Anonyme

Les Alcooliques anonymes, Quatrième édition


Скачать книгу

Le matin du même jour, ce titre cotait à 52. J’étais ruiné et plusieurs de mes amis aussi. Les journaux rapportaient que des hommes s’étaient suicidés en se jetant du haut des tours de la bourse. Cela me révoltait. Moi, je ne me suiciderais pas. Je suis retourné au bar. Mes amis avaient perdu plusieurs millions depuis dix heures le matin. Et alors ? Demain était un autre jour. Tout en buvant, je me suis senti envahi à nouveau par la même détermination féroce de gagner que j’avais autrefois.

      Le lendemain matin, j’ai téléphoné à un ami de Montréal. Il lui restait encore beaucoup d’argent. Il croyait que je ferais mieux d’aller m’installer au Canada. Le printemps suivant, ma femme et moi avions repris notre train de vie habituel. Je me sentais comme Napoléon au retour de l’île d’Elbe. Pas d’île Sainte-Hélène pour moi ! Mais l’alcool m’ayant rattrapé, mon généreux ami fut contraint de se séparer de moi. Cette fois, nous allions rester sans argent.

      Nous sommes allés vivre chez les parents de ma femme. J’ai trouvé un emploi que j’ai perdu par la suite à cause d’une querelle avec un chauffeur de taxi. Heureusement, personne ne pouvait deviner que pendant cinq ans, j’allais demeurer sans emploi véritable et ne pas dégriser un seul instant. Ma femme avait trouvé du travail dans un grand magasin et quand elle rentrait à la maison épuisée, elle me trouvait soûl. Chez les courtiers, où je traînais, j’étais devenu un indésirable.

      L’alcool n’était désormais plus un luxe mais une nécessité. Deux et parfois trois bouteilles de gin de contrebande par jour avaient fini par constituer ma ration coutumière. De temps en temps, une petite transaction me rapportait quelques centaines de dollars ; j’acquittais alors mes dettes dans les bars et les casse-croûte. Le même manège se répétait sans cesse et j’ai commencé à m’éveiller très tôt le matin, secoué de violents tremblements. Il me fallait boire au moins un grand verre de gin et six bouteilles de bière avant d’être en mesure de prendre mon petit déjeuner. Néanmoins, je demeurais convaincu de pouvoir maîtriser la situation et je traversais des périodes de sobriété qui redonnaient espoir à ma femme.
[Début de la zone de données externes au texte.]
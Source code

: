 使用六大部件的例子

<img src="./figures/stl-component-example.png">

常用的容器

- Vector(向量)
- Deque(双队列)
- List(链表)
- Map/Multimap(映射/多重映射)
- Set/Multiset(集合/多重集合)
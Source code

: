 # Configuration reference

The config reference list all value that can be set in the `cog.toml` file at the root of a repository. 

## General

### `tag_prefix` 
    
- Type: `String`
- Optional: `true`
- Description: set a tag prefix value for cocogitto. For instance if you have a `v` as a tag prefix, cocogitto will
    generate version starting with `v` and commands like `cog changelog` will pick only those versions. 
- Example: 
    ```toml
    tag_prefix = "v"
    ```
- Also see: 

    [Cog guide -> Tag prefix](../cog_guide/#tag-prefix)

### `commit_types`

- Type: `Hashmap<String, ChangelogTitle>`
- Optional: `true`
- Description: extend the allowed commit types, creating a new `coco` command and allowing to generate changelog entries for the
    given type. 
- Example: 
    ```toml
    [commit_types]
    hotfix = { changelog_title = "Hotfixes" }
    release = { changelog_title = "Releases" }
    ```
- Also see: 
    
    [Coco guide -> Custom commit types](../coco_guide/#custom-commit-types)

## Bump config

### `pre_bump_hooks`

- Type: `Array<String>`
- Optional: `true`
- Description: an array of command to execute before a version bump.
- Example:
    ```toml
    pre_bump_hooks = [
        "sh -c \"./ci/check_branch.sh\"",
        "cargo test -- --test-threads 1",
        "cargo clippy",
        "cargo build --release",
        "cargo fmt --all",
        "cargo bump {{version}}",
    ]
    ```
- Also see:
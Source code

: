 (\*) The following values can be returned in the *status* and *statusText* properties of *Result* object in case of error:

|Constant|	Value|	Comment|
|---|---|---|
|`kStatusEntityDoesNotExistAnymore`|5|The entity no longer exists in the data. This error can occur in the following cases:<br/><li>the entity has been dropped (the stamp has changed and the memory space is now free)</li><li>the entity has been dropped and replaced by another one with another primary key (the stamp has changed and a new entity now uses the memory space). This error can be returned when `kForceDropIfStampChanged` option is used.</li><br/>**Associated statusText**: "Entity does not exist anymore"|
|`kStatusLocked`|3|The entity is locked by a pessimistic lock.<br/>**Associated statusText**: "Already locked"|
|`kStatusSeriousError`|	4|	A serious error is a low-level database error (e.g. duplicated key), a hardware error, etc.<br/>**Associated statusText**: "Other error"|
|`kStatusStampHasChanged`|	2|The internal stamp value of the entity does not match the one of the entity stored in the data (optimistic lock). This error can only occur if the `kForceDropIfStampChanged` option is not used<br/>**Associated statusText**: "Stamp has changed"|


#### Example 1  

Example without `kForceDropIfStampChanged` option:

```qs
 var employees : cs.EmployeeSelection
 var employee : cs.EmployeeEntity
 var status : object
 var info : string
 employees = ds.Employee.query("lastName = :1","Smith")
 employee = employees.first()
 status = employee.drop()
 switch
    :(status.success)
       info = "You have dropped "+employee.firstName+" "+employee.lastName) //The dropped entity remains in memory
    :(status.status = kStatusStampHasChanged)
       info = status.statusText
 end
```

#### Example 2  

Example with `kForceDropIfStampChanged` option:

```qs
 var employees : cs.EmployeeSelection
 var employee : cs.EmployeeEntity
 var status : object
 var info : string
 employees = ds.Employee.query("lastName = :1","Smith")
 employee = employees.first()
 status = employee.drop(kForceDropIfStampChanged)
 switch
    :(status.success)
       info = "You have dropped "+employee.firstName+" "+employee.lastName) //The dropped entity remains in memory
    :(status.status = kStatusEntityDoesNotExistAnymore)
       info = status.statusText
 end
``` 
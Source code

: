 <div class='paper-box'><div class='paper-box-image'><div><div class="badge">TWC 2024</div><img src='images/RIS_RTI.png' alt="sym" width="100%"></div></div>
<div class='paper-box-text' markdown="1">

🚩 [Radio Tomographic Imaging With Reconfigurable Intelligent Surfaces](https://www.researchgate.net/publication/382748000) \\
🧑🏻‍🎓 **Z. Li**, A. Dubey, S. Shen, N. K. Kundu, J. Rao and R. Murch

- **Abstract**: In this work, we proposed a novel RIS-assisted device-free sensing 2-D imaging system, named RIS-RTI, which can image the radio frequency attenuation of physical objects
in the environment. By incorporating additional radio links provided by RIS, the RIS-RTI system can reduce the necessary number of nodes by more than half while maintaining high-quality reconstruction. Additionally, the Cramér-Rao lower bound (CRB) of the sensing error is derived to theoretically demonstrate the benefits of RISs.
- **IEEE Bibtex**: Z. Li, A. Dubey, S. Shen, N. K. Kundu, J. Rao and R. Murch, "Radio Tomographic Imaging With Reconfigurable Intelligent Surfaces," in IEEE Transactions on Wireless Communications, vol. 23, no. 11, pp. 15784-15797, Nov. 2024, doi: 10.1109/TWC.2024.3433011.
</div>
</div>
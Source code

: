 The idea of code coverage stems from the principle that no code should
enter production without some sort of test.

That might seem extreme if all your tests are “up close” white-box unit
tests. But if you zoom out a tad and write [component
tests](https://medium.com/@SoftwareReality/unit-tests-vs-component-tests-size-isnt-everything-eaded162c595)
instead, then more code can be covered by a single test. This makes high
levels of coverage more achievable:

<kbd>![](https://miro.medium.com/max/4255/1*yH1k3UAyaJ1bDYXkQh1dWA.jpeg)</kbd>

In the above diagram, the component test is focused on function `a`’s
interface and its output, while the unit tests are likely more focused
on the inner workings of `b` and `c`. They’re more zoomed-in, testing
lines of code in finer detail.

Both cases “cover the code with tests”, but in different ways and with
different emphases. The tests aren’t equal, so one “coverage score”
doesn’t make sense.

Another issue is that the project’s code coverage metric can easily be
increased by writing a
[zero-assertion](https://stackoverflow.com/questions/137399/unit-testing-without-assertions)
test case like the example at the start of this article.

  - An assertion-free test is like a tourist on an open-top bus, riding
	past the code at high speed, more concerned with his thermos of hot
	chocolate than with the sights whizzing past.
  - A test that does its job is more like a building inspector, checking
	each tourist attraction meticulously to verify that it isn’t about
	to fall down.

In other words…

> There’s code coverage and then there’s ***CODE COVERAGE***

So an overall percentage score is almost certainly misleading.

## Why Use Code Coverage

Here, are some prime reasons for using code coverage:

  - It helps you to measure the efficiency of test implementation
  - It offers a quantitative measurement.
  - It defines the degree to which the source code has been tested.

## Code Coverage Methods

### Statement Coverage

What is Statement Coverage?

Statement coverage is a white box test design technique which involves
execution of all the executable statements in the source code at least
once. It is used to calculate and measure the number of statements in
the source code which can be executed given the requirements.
      Les choses se sont détériorées peu à peu. Le créancier hypothécaire a saisi la maison, ma belle-mère est morte, ma femme et mon beau-père sont tombés malades.

      C’est alors qu’une affaire prometteuse s’est présentée. Les actions étaient à leur plus bas niveau pour l’année 1932 et j’avais réussi tant bien que mal à former un groupe d’acheteurs. Je devais toucher une part généreuse des profits. Une cuite magistrale m’a fait perdre cette occasion.

      Ce coup m’a ouvert les yeux. Il fallait que ça cesse. Je me suis rendu compte que je ne pouvais plus prendre même un seul verre. J’en avais fini pour toujours. Jusque-là, j’avais fait quantité de belles promesses, mais ma femme a senti, tout heureuse, que j’étais vraiment sérieux cette fois. Effectivement, je l’étais.

      Peu de temps après, je suis rentré ivre à la maison. Je n’avais même pas résisté. Qu’était-il donc arrivé de ma grande résolution ? Je n’en avais pas la moindre idée. Je n’y avais même pas pensé. Quelqu’un m’avait tendu un verre et, tout bonnement, je l’avais pris. Étais-je fou ? Je commençais à me le demander ; tant d’inconséquence me semblait frôler la démence.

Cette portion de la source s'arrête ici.